• _About this task_
Each line with the string "심신장애가" is to be copied from the records below.

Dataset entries
##############################
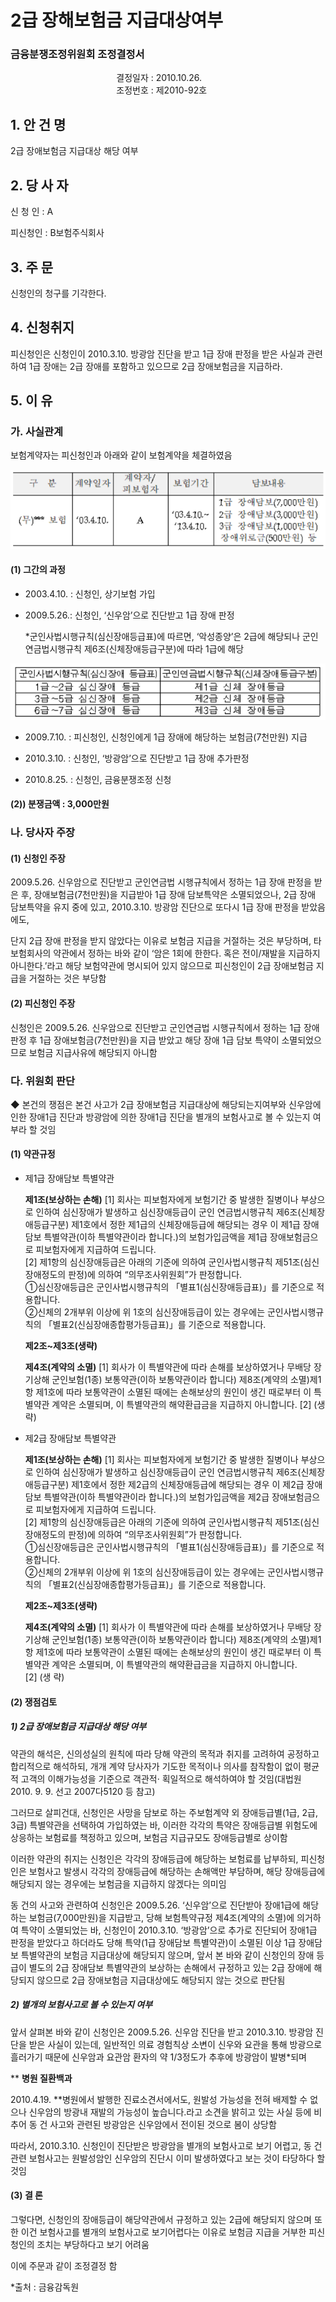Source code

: # 2급 장해보험금 지급대상여부

### 금융분쟁조정위원회 조정결정서

&nbsp;&nbsp;&nbsp;&nbsp;&nbsp;&nbsp;&nbsp;&nbsp;&nbsp;&nbsp; &nbsp;&nbsp;&nbsp;&nbsp;&nbsp;&nbsp;&nbsp;&nbsp;&nbsp;&nbsp; &nbsp;&nbsp;&nbsp;&nbsp;&nbsp;&nbsp;&nbsp;&nbsp;&nbsp;&nbsp; &nbsp;&nbsp;&nbsp;&nbsp;&nbsp;&nbsp;&nbsp;&nbsp;&nbsp;&nbsp;결정일자 : 2010.10.26.<br>&nbsp;&nbsp;&nbsp;&nbsp;&nbsp;&nbsp;&nbsp;&nbsp;&nbsp;&nbsp; &nbsp;&nbsp;&nbsp;&nbsp;&nbsp;&nbsp;&nbsp;&nbsp;&nbsp;&nbsp; &nbsp;&nbsp;&nbsp;&nbsp;&nbsp;&nbsp;&nbsp;&nbsp;&nbsp;&nbsp; &nbsp;&nbsp;&nbsp;&nbsp;&nbsp;&nbsp;&nbsp;&nbsp;&nbsp;
조정번호 : 제2010-92호

## 1. 안 건 명
2급 장애보험금 지급대상 해당 여부

## 2. 당 사 자 

신 청 인  : A

피신청인  : B보험주식회사

## 3. 주    문

신청인의 청구를 기각한다.

## 4. 신청취지 

피신청인은 신청인이 2010.3.10. 방광암 진단을 받고 1급 장애 판정을 받은 사실과 관련하여 1급 장애는 2급 장애를 포함하고 있으므로 2급 장애보험금을 지급하라.


## 5. 이   유 

### 가. 사실관계

보험계약자는 피신청인과 아래와 같이 보험계약을 체결하였음

![alt image](https://raw.githubusercontent.com/aijinet/bodoc-claim-contents/master/contents/images/134_1.PNG)

<!--
구  분
계약일자
계약자/
피보험자
보험기간
담보내용
(무)*** 보험
‘03.4.10.
A
‘03.4.10.~
‘13.4.10.
1급 장애담보(7,000만원)
2급 장애담보(3,000만원)
3급 장애담보(1,000만원)
장애위로금(500만원) 등
-->


#### (1) 그간의 과정

* 2003.4.10. : 신청인, 상기보험 가입

* 2009.5.26.: 신청인, ‘신우암’으로 진단받고 1급 장애 판정

    *군인사법시행규칙(심신장애등급표)에 따르면, ‘악성종양’은 2급에 해당되나 군인연금법시행규칙 제6조(신체장애등급구분)에 따라 1급에 해당

![alt image](https://raw.githubusercontent.com/aijinet/bodoc-claim-contents/master/contents/images/134_2.PNG)

<!--
군인사법시행규칙(심신장애 등급표)
군인연금법시행규칙(신체장애등급구분)
1급～2급 심신장애 등급
제1급 신체 장애등급
3급～5급 심신장애 등급
제2급 신체 장애등급
6급～7급 심신장애 등급
제3급 신체 장애등급
-->

* 2009.7.10. : 피신청인, 신청인에게 1급 장애에 해당하는 보험금(7천만원) 지급

* 2010.3.10. : 신청인, ‘방광암’으로 진단받고 1급 장애 추가판정

* 2010.8.25. : 신청인, 금융분쟁조정 신청

#### (2)) 분쟁금액 : 3,000만원

### 나. 당사자 주장 

#### (1) 신청인 주장 

2009.5.26. 신우암으로 진단받고 군인연금법 시행규칙에서 정하는 1급 장애 판정을 받은 후, 장애보험금(7천만원)을 지급받아 1급 장애 담보특약은 소멸되었으나, 2급 장애 담보특약을 유지 중에 있고, 2010.3.10. 방광암 진단으로 또다시 1급 장애 판정을 받았음에도,  

단지 2급 장애 판정을 받지 않았다는 이유로 보험금 지급을 거절하는 것은 부당하며, 타 보험회사의 약관에서 정하는 바와 같이 ‘암은 1회에 한한다. 혹은 전이/재발을 지급하지 아니한다.’라고 해당 보험약관에 명시되어 있지 않으므로 피신청인이 2급 장애보험금 지급을 거절하는 것은 부당함

#### (2) 피신청인 주장

신청인은 2009.5.26. 신우암으로 진단받고 군인연금법 시행규칙에서 정하는 1급 장애 판정 후 1급 장애보험금(7천만원)을 지급 받았고 해당 장애 1급 담보 특약이 소멸되었으므로 보험금 지급사유에 해당되지 아니함

### 다. 위원회 판단

◆ 본건의 쟁점은 본건 사고가 2급 장애보험금 지급대상에 해당되는지여부와 신우암에 인한 장애1급 진단과 방광암에 의한 장애1급 진단을 별개의 보험사고로 볼 수 있는지 여부라 할 것임

#### (1) 약관규정  

* 제1급 장애담보 특별약관

  **제1조(보상하는 손해)** [1] 회사는 피보험자에게 보험기간 중 발생한 질병이나 부상으로 인하여 심신장애가 발생하고 심신장애등급이 군인 연금법시행규칙 제6조(신체장애등급구분) 제1호에서 정한 제1급의 신체장애등급에 해당되는 경우 이 제1급 장애담보 특별약관(이하 특별약관이라 합니다.)의 보험가입금액을 제1급 장애보험금으로 피보험자에게 지급하여 드립니다.<br> [2] 제1항의 심신장애등급은 아래의 기준에 의하여 군인사법시행규칙 제51조(심신장애정도의 판정)에 의하여 “의무조사위원회”가 판정합니다.<br>
  ①심신장애등급은 군인사법시행규칙의 「별표1(심신장애등급표)」를 기준으로 적용합니다.<br>
  ②신체의 2개부위 이상에 위 1호의 심신장애등급이 있는 경우에는 군인사법시행규칙의 「별표2(신심장애종합평가등급표)」를 기준으로 적용합니다.<br>
 
  **제2조~제3조(생략)**
  
  **제4조(계약의 소멸)** [1] 회사가 이 특별약관에 따라 손해를 보상하였거나 무배당 장기상해 군인보험(1종) 보통약관(이하 보통약관이라 합니다) 제8조(계약의 소멸)제1항 제1호에 따라 보통약관이 소멸된 때에는 손해보상의 원인이 생긴 때로부터 이 특별약관 계약은 소멸되며, 이 특별약관의 해약환급금을 지급하지 아니합니다. [2] (생 략)

* 제2급 장애담보 특별약관

  **제1조(보상하는 손해)** [1] 회사는 피보험자에게 보험기간 중 발생한 질병이나 부상으로 인하여 심신장애가 발생하고 심신장애등급이 군인 연금법시행규칙 제6조(신체장애등급구분) 제1호에서 정한 제2급의 신체장애등급에 해당되는 경우 이 제2급 장애담보 특별약관(이하 특별약관이라 합니다.)의 보험가입금액을 제2급 장애보험금으로 피보험자에게 지급하여 드립니다.<br> [2] 제1항의 심신장애등급은 아래의 기준에 의하여 군인사법시행규칙 제51조(심신장애정도의 판정)에 의하여 “의무조사위원회”가 판정합니다.<br>
  ①심신장애등급은 군인사법시행규칙의 「별표1(심신장애등급표)」를 기준으로 적용합니다.<br>
  ②신체의 2개부위 이상에 위 1호의 심신장애등급이 있는 경우에는 군인사법시행규칙의 「별표2(신심장애종합평가등급표)」를 기준으로 적용합니다.<br>

  **제2조~제3조(생략)**

  **제4조(계약의 소멸)** [1] 회사가 이 특별약관에 따라 손해를 보상하였거나 무배당 장기상해 군인보험(1종) 보통약관(이하 보통약관이라 합니다) 제8조(계약의 소멸)제1항 제1호에 따라 보통약관이 소멸된 때에는 손해보상의 원인이 생긴 때로부터 이 특별약관 계약은 소멸되며, 이 특별약관의 해약환급금을 지급하지 아니합니다.<br> [2] (생 략)

#### (2) 쟁점검토

##### 1) 2급 장애보험금 지급대상 해당 여부

약관의 해석은, 신의성실의 원칙에 따라 당해 약관의 목적과 취지를 고려하여 공정하고 합리적으로 해석하되, 개개 계약 당사자가 기도한 목적이나 의사를 참작함이 없이 평균적 고객의 이해가능성을 기준으로 객관적· 획일적으로 해석하여야 할 것임(대법원 2010. 9. 9. 선고  2007다5120 등 참고)

그러므로 살피건대, 신청인은 사망을 담보로 하는 주보험계약 외 장애등급별(1급, 2급, 3급) 특별약관을 선택하여 가입하였는 바, 이러한 각각의 특약은 장애등급별 위험도에 상응하는 보험료를 책정하고 있으며, 보험금 지급규모도 장애등급별로 상이함

이러한 약관의 취지는 신청인은 각각의 장애등급에 해당하는 보험료를 납부하되, 피신청인은 보험사고 발생시 각각의 장애등급에 해당하는 손해액만 부담하며, 해당 장애등급에 해당되지 않는 경우에는 보험금을 지급하지 않겠다는 의미임

동 건의 사고와 관련하여 신청인은 2009.5.26. ‘신우암’으로 진단받아 장애1급에 해당하는 보험금(7,000만원)을 지급받고, 당해 보험특약규정 제4조(계약의 소멸)에 의거하여 특약이 소멸되었는 바, 신청인이 2010.3.10. ‘방광암’으로 추가로 진단되어 장애1급 판정을 받았다고 하더라도 당해 특약(1급 장애담보 특별약관)이 소멸된 이상 1급 장애담보 특별약관의 보험금 지급대상에 해당되지 않으며, 앞서 본 바와 같이 신청인의 장애 등급이 별도의 2급 장애담보 특별약관의 보상하는 손해에서 규정하고 있는 2급 장애에 해당되지 않으므로 2급 장애보험금 지급대상에도 해당되지 않는 것으로 판단됨

##### 2) 별개의 보험사고로 볼 수 있는지 여부

앞서 살펴본 바와 같이 신청인은 2009.5.26. 신우암 진단을 받고 2010.3.10. 방광암 진단을 받은 사실이 있는데, 일반적인 의료 경험칙상 소변이 신우와 요관을 통해 방광으로 흘러가기 때문에 신우암과 요관암 환자의 약 1/3정도가 추후에 방광암이 발병*되며

  ** **병원 질환백과**

2010.4.19. **병원에서 발행한 진료소견서에서도, 원발성 가능성을 전혀 배제할 수 없으나 신우암의 방광내 재발의 가능성이 높습니다.라고 소견을 밝히고 있는 사실 등에 비추어 동 건 사고와 관련된 방광암은 신우암에서 전이된 것으로 봄이 상당함

따라서, 2010.3.10. 신청인이 진단받은 방광암을 별개의 보험사고로 보기 어렵고, 동 건 관련 보험사고는 원발성암인 신우암의 진단시 이미 발생하였다고 보는 것이 타당하다 할 것임

#### (3) 결 론   

그렇다면, 신청인의 장애등급이 해당약관에서 규정하고 있는 2급에 해당되지 않으며 또한 이건 보험사고를 별개의 보험사고로 보기어렵다는 이유로 보험금 지급을 거부한 피신청인의 조치는 부당하다고 보기 어려움 

이에 주문과 같이 조정결정 함

*출처 : 금융감독원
##############################
• _Answer for this exercise_
  **제1조(보상하는 손해)** [1] 회사는 피보험자에게 보험기간 중 발생한 질병이나 부상으로 인하여 심신장애가 발생하고 심신장애등급이 군인 연금법시행규칙 제6조(신체장애등급구분) 제1호에서 정한 제1급의 신체장애등급에 해당되는 경우 이 제1급 장애담보 특별약관(이하 특별약관이라 합니다.)의 보험가입금액을 제1급 장애보험금으로 피보험자에게 지급하여 드립니다.<br> [2] 제1항의 심신장애등급은 아래의 기준에 의하여 군인사법시행규칙 제51조(심신장애정도의 판정)에 의하여 “의무조사위원회”가 판정합니다.<br>
  **제1조(보상하는 손해)** [1] 회사는 피보험자에게 보험기간 중 발생한 질병이나 부상으로 인하여 심신장애가 발생하고 심신장애등급이 군인 연금법시행규칙 제6조(신체장애등급구분) 제1호에서 정한 제2급의 신체장애등급에 해당되는 경우 이 제2급 장애담보 특별약관(이하 특별약관이라 합니다.)의 보험가입금액을 제2급 장애보험금으로 피보험자에게 지급하여 드립니다.<br> [2] 제1항의 심신장애등급은 아래의 기준에 의하여 군인사법시행규칙 제51조(심신장애정도의 판정)에 의하여 “의무조사위원회”가 판정합니다.<br>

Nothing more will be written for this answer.